The following year he entered a 10,000 metres track race in Rio de Janeiro and won in a time of 29:39.72 minutes. At the São Paulo Half Marathon Corpore in April 2010 he came third, then he stepped up in distance to make his debut in the full marathon a month later. He surprised the field at the Porto Alegre Marathon by winning on his first attempt in a time of 2:15:45 hours. Under the guidance of two-time Olympian Clodoaldo do Carmo, da Silva represented Esporte Clube Pinheiros in the 10,000 m at the Troféu Brasil de Atletismo (the Brazilian championships) and came fourth at his first national level event.

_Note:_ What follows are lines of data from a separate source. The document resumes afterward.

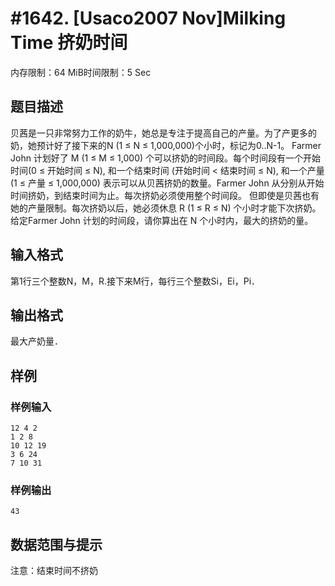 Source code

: # #1642. [Usaco2007 Nov]Milking Time 挤奶时间

内存限制：64 MiB时间限制：5 Sec

## 题目描述

贝茜是一只非常努力工作的奶牛，她总是专注于提高自己的产量。为了产更多的奶，她预计好了接下来的N (1 &le; N &le; 1,000,000)个小时，标记为0..N-1。 Farmer John 计划好了 M (1 &le; M &le; 1,000) 个可以挤奶的时间段。每个时间段有一个开始时间(0 &le; 开始时间 &le; N), 和一个结束时间 (开始时间 < 结束时间 &le; N), 和一个产量 (1 &le; 产量 &le; 1,000,000) 表示可以从贝茜挤奶的数量。Farmer John 从分别从开始时间挤奶，到结束时间为止。每次挤奶必须使用整个时间段。 但即使是贝茜也有她的产量限制。每次挤奶以后，她必须休息 R (1 &le; R &le; N) 个小时才能下次挤奶。给定Farmer John 计划的时间段，请你算出在 N 个小时内，最大的挤奶的量。 

## 输入格式

第1行三个整数N，M，R.接下来M行，每行三个整数Si，Ei，Pi．

## 输出格式

 最大产奶量．

## 样例

### 样例输入

    
    12 4 2
    1 2 8
    10 12 19
    3 6 24
    7 10 31
    
    

### 样例输出

    
    43
    

## 数据范围与提示

注意：结束时间不挤奶

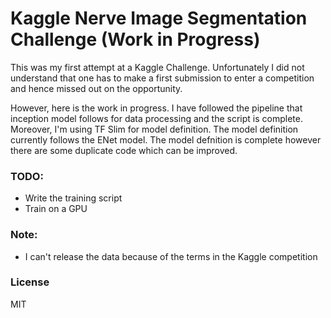 # Kaggle Nerve Image Segmentation Challenge (Work in Progress)

This was my first attempt at a Kaggle Challenge. Unfortunately I did not
understand that one has to make a first submission to enter a competition
and hence missed out on the opportunity. 

However, here is the work in progress. I have followed the pipeline that
inception model follows for data processing and the script is complete. 
Moreover, I'm using TF Slim for model definition. The model definition currently
follows the ENet model. The model defnition is complete however there are
some duplicate code which can be improved. 

### TODO:
- Write the training script
- Train on a GPU

### Note:
- I can't release the data because of the terms in the Kaggle competition

### License
MIT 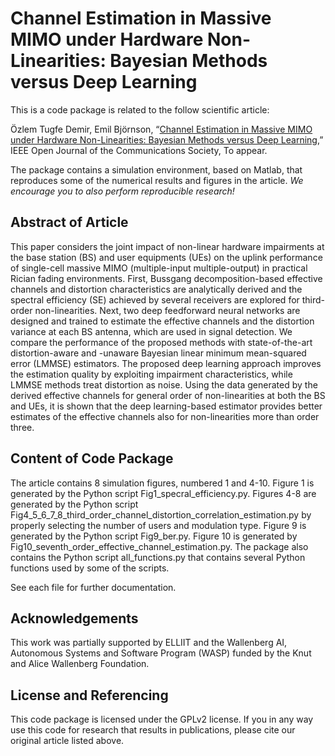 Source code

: Channel Estimation in Massive MIMO under Hardware Non-Linearities: Bayesian Methods versus Deep Learning
==================

This is a code package is related to the follow scientific article:

Özlem Tugfe Demir, Emil Björnson, “[Channel Estimation in Massive MIMO under Hardware Non-Linearities: Bayesian Methods versus Deep Learning](https://arxiv.org/pdf/1911.07316.pdf),” IEEE Open Journal of the Communications Society, To appear.

The package contains a simulation environment, based on Matlab, that reproduces some of the numerical results and figures in the article. *We encourage you to also perform reproducible research!*


## Abstract of Article

This paper considers the joint impact of non-linear hardware impairments at the base station (BS) and user equipments (UEs) on the uplink performance of single-cell massive MIMO (multiple-input multiple-output) in practical Rician fading environments. First, Bussgang decomposition-based effective channels and distortion characteristics are analytically derived and the spectral efficiency (SE) achieved by several receivers are explored for third-order non-linearities. Next, two deep feedforward neural networks are designed and trained to estimate the effective channels and the distortion variance at each BS antenna, which are used in signal detection. We compare the performance of the proposed methods with state-of-the-art distortion-aware and -unaware Bayesian linear minimum mean-squared error (LMMSE) estimators. The proposed deep learning approach improves the estimation quality by exploiting impairment characteristics, while LMMSE methods treat distortion as noise. Using the data generated by the derived effective channels for general order of non-linearities at both the BS and UEs, it is shown that the deep learning-based estimator provides better estimates of the effective channels also for non-linearities more than order three.


## Content of Code Package

The article contains 8 simulation figures, numbered 1 and 4-10. Figure 1 is generated by the Python script Fig1_specral_efficiency.py. Figures 4-8 are generated by the Python script Fig4_5_6_7_8_third_order_channel_distortion_correlation_estimation.py by properly selecting the number of users and modulation type. Figure 9 is generated by the Python script Fig9_ber.py. Figure 10 is generated by Fig10_seventh_order_effective_channel_estimation.py. The package also contains the Python script all_functions.py that contains several Python functions used by some of the scripts.

See each file for further documentation.


## Acknowledgements

This work was partially supported by ELLIIT and the Wallenberg AI, Autonomous Systems and Software Program (WASP) funded by the Knut and Alice Wallenberg Foundation.


## License and Referencing

This code package is licensed under the GPLv2 license. If you in any way use this code for research that results in publications, please cite our original article listed above.
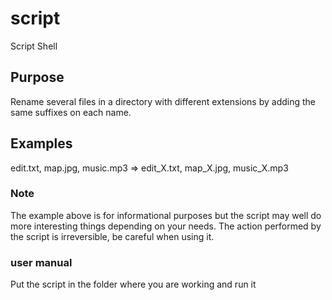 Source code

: # script 
Script Shell 
## Purpose
Rename several files in a directory with different extensions by adding the same suffixes on each name.
## Examples
edit.txt, map.jpg, music.mp3 ⇒ edit_X.txt, map_X.jpg, music_X.mp3
### Note
The example above is for informational purposes but the script may well do more interesting things depending on your needs.
The action performed by the script is irreversible, be careful when using it.
### user manual
Put the script in the folder where you are working and run it

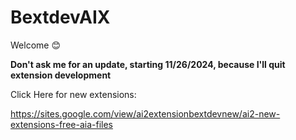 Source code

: # BextdevAIX

Welcome 😊

<b>Don't ask me for an update, starting 11/26/2024, because I'll quit extension development</b>

Click Here for new extensions:

https://sites.google.com/view/ai2extensionbextdevnew/ai2-new-extensions-free-aia-files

He began his 2011 season by winning his first South American title as he defeated fellow Brazilian Gládson Barbosa with a sprint finish in the men's 12 km race at the South American Cross Country Championships in Asunción, Paraguay. In March he ran in his first race in Europe: he was the first non-African finisher at the Lisbon Half Marathon, where he came tenth in a time of 1:04:10 hours. He then travelled to Italy to compete at the Padua Marathon and he ran a personal best of 2:11:32 hours to finish fourth behind Kenya's Peter Kimeli Some. Da Silva returned to Brazil and later that year placed fourth nationally in both the 5000 metres and 10,000 m (including a personal best of 14:12.81 minutes in the former event).

His performances in the marathon gained him selection for the Brazilian team at the 2011 Pan American Games. He entered the competition with the fastest time and delivered on this by winning the gold medal in a time of 2:16:37 hours, having over half a minute to spare over runner-up Diego Colorado of Colombia. This made it a fourth consecutive win for Brazil in the men's Pan American marathon, following on from victories by Vanderlei de Lima and Franck de Almeida.

He was invited to the 2012 London Marathon and came eighteenth. A better performance followed in June's São Paulo, which he won in a time of 2:12:25.